● **To do**: Once the pictures are removed, return each record below exactly as written.

● **Available data**:

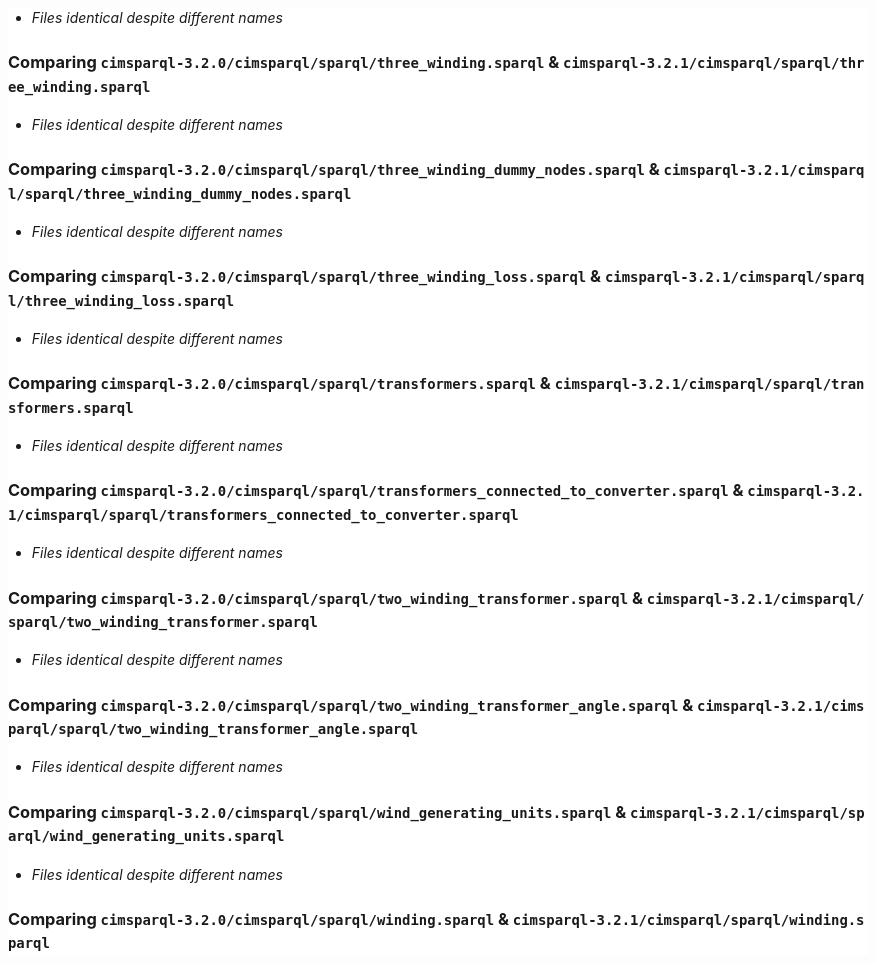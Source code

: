  * *Files identical despite different names*

### Comparing `cimsparql-3.2.0/cimsparql/sparql/three_winding.sparql` & `cimsparql-3.2.1/cimsparql/sparql/three_winding.sparql`

 * *Files identical despite different names*

### Comparing `cimsparql-3.2.0/cimsparql/sparql/three_winding_dummy_nodes.sparql` & `cimsparql-3.2.1/cimsparql/sparql/three_winding_dummy_nodes.sparql`

 * *Files identical despite different names*

### Comparing `cimsparql-3.2.0/cimsparql/sparql/three_winding_loss.sparql` & `cimsparql-3.2.1/cimsparql/sparql/three_winding_loss.sparql`

 * *Files identical despite different names*

### Comparing `cimsparql-3.2.0/cimsparql/sparql/transformers.sparql` & `cimsparql-3.2.1/cimsparql/sparql/transformers.sparql`

 * *Files identical despite different names*

### Comparing `cimsparql-3.2.0/cimsparql/sparql/transformers_connected_to_converter.sparql` & `cimsparql-3.2.1/cimsparql/sparql/transformers_connected_to_converter.sparql`

 * *Files identical despite different names*

### Comparing `cimsparql-3.2.0/cimsparql/sparql/two_winding_transformer.sparql` & `cimsparql-3.2.1/cimsparql/sparql/two_winding_transformer.sparql`

 * *Files identical despite different names*

### Comparing `cimsparql-3.2.0/cimsparql/sparql/two_winding_transformer_angle.sparql` & `cimsparql-3.2.1/cimsparql/sparql/two_winding_transformer_angle.sparql`

 * *Files identical despite different names*

### Comparing `cimsparql-3.2.0/cimsparql/sparql/wind_generating_units.sparql` & `cimsparql-3.2.1/cimsparql/sparql/wind_generating_units.sparql`

 * *Files identical despite different names*

### Comparing `cimsparql-3.2.0/cimsparql/sparql/winding.sparql` & `cimsparql-3.2.1/cimsparql/sparql/winding.sparql`
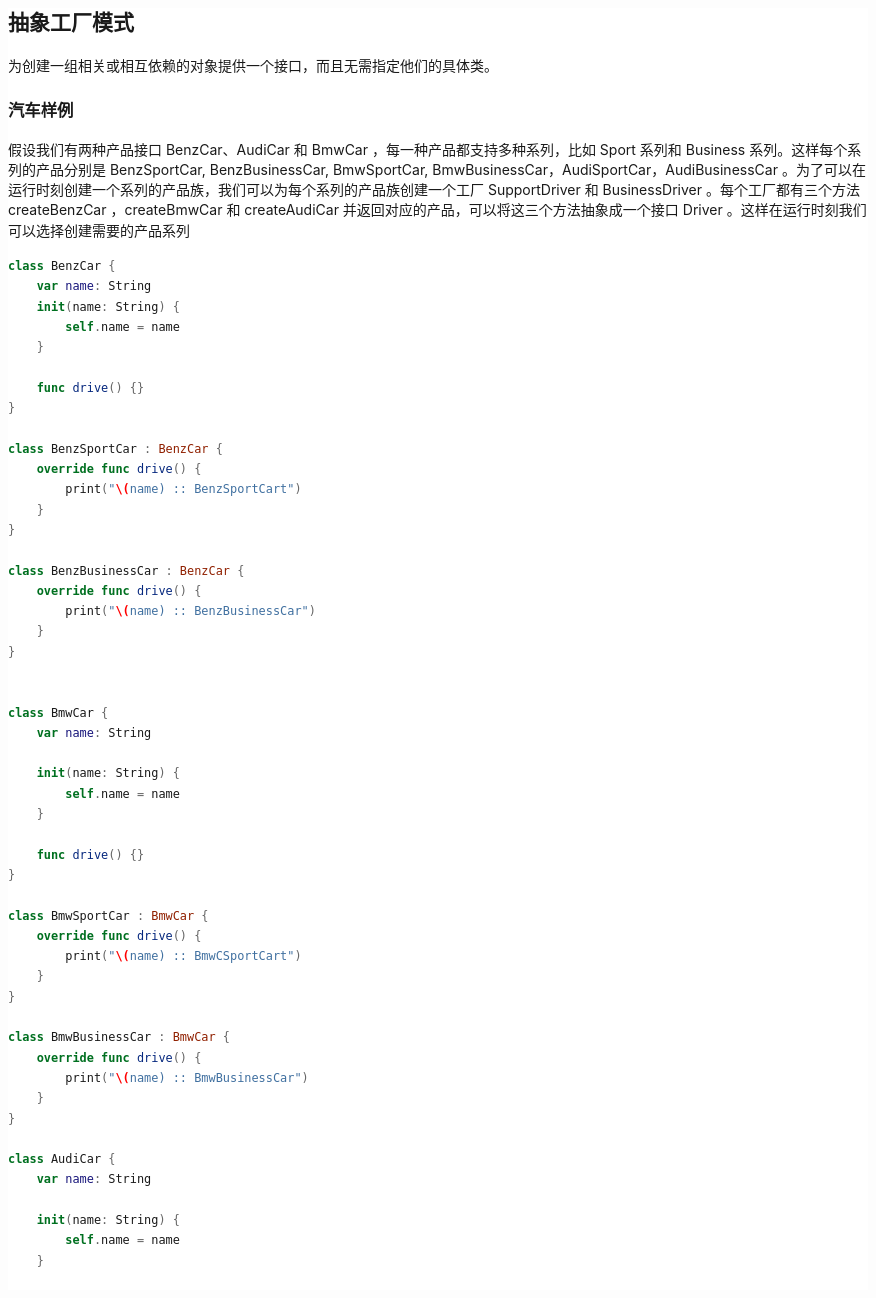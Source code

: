 

## 抽象工厂模式

为创建一组相关或相互依赖的对象提供一个接口，而且无需指定他们的具体类。

### 汽车样例

假设我们有两种产品接口 BenzCar、AudiCar 和 BmwCar ，每一种产品都支持多种系列，比如 Sport 系列和 Business 系列。这样每个系列的产品分别是 BenzSportCar, BenzBusinessCar, BmwSportCar, BmwBusinessCar，AudiSportCar，AudiBusinessCar 。为了可以在运行时刻创建一个系列的产品族，我们可以为每个系列的产品族创建一个工厂 SupportDriver 和 BusinessDriver 。每个工厂都有三个方法 createBenzCar ，createBmwCar 和 createAudiCar 并返回对应的产品，可以将这三个方法抽象成一个接口 Driver 。这样在运行时刻我们可以选择创建需要的产品系列

```swift
class BenzCar {
    var name: String
    init(name: String) {
        self.name = name
    }
    
    func drive() {}
}

class BenzSportCar : BenzCar {
    override func drive() {
        print("\(name) :: BenzSportCart")
    }
}

class BenzBusinessCar : BenzCar {
    override func drive() {
        print("\(name) :: BenzBusinessCar")
    }
}


class BmwCar {
    var name: String
    
    init(name: String) {
        self.name = name
    }
    
    func drive() {}
}

class BmwSportCar : BmwCar {
    override func drive() {
        print("\(name) :: BmwCSportCart")
    }
}

class BmwBusinessCar : BmwCar {
    override func drive() {
        print("\(name) :: BmwBusinessCar")
    }
}

class AudiCar {
    var name: String
    
    init(name: String) {
        self.name = name
    }
    
```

● **Reply**:
Source code

:  * *Files identical despite different names*

### Comparing `cimsparql-3.2.0/cimsparql/sparql/three_winding.sparql` & `cimsparql-3.2.1/cimsparql/sparql/three_winding.sparql`

 * *Files identical despite different names*

### Comparing `cimsparql-3.2.0/cimsparql/sparql/three_winding_dummy_nodes.sparql` & `cimsparql-3.2.1/cimsparql/sparql/three_winding_dummy_nodes.sparql`

 * *Files identical despite different names*

### Comparing `cimsparql-3.2.0/cimsparql/sparql/three_winding_loss.sparql` & `cimsparql-3.2.1/cimsparql/sparql/three_winding_loss.sparql`

 * *Files identical despite different names*

### Comparing `cimsparql-3.2.0/cimsparql/sparql/transformers.sparql` & `cimsparql-3.2.1/cimsparql/sparql/transformers.sparql`

 * *Files identical despite different names*

### Comparing `cimsparql-3.2.0/cimsparql/sparql/transformers_connected_to_converter.sparql` & `cimsparql-3.2.1/cimsparql/sparql/transformers_connected_to_converter.sparql`

 * *Files identical despite different names*

### Comparing `cimsparql-3.2.0/cimsparql/sparql/two_winding_transformer.sparql` & `cimsparql-3.2.1/cimsparql/sparql/two_winding_transformer.sparql`

 * *Files identical despite different names*

### Comparing `cimsparql-3.2.0/cimsparql/sparql/two_winding_transformer_angle.sparql` & `cimsparql-3.2.1/cimsparql/sparql/two_winding_transformer_angle.sparql`

 * *Files identical despite different names*

### Comparing `cimsparql-3.2.0/cimsparql/sparql/wind_generating_units.sparql` & `cimsparql-3.2.1/cimsparql/sparql/wind_generating_units.sparql`

 * *Files identical despite different names*

### Comparing `cimsparql-3.2.0/cimsparql/sparql/winding.sparql` & `cimsparql-3.2.1/cimsparql/sparql/winding.sparql`
Source code

: 

## 抽象工厂模式

为创建一组相关或相互依赖的对象提供一个接口，而且无需指定他们的具体类。

### 汽车样例

假设我们有两种产品接口 BenzCar、AudiCar 和 BmwCar ，每一种产品都支持多种系列，比如 Sport 系列和 Business 系列。这样每个系列的产品分别是 BenzSportCar, BenzBusinessCar, BmwSportCar, BmwBusinessCar，AudiSportCar，AudiBusinessCar 。为了可以在运行时刻创建一个系列的产品族，我们可以为每个系列的产品族创建一个工厂 SupportDriver 和 BusinessDriver 。每个工厂都有三个方法 createBenzCar ，createBmwCar 和 createAudiCar 并返回对应的产品，可以将这三个方法抽象成一个接口 Driver 。这样在运行时刻我们可以选择创建需要的产品系列

```swift
class BenzCar {
    var name: String
    init(name: String) {
        self.name = name
    }
    
    func drive() {}
}

class BenzSportCar : BenzCar {
    override func drive() {
        print("\(name) :: BenzSportCart")
    }
}

class BenzBusinessCar : BenzCar {
    override func drive() {
        print("\(name) :: BenzBusinessCar")
    }
}


class BmwCar {
    var name: String
    
    init(name: String) {
        self.name = name
    }
    
    func drive() {}
}

class BmwSportCar : BmwCar {
    override func drive() {
        print("\(name) :: BmwCSportCart")
    }
}

class BmwBusinessCar : BmwCar {
    override func drive() {
        print("\(name) :: BmwBusinessCar")
    }
}

class AudiCar {
    var name: String
    
    init(name: String) {
        self.name = name
    }
    
```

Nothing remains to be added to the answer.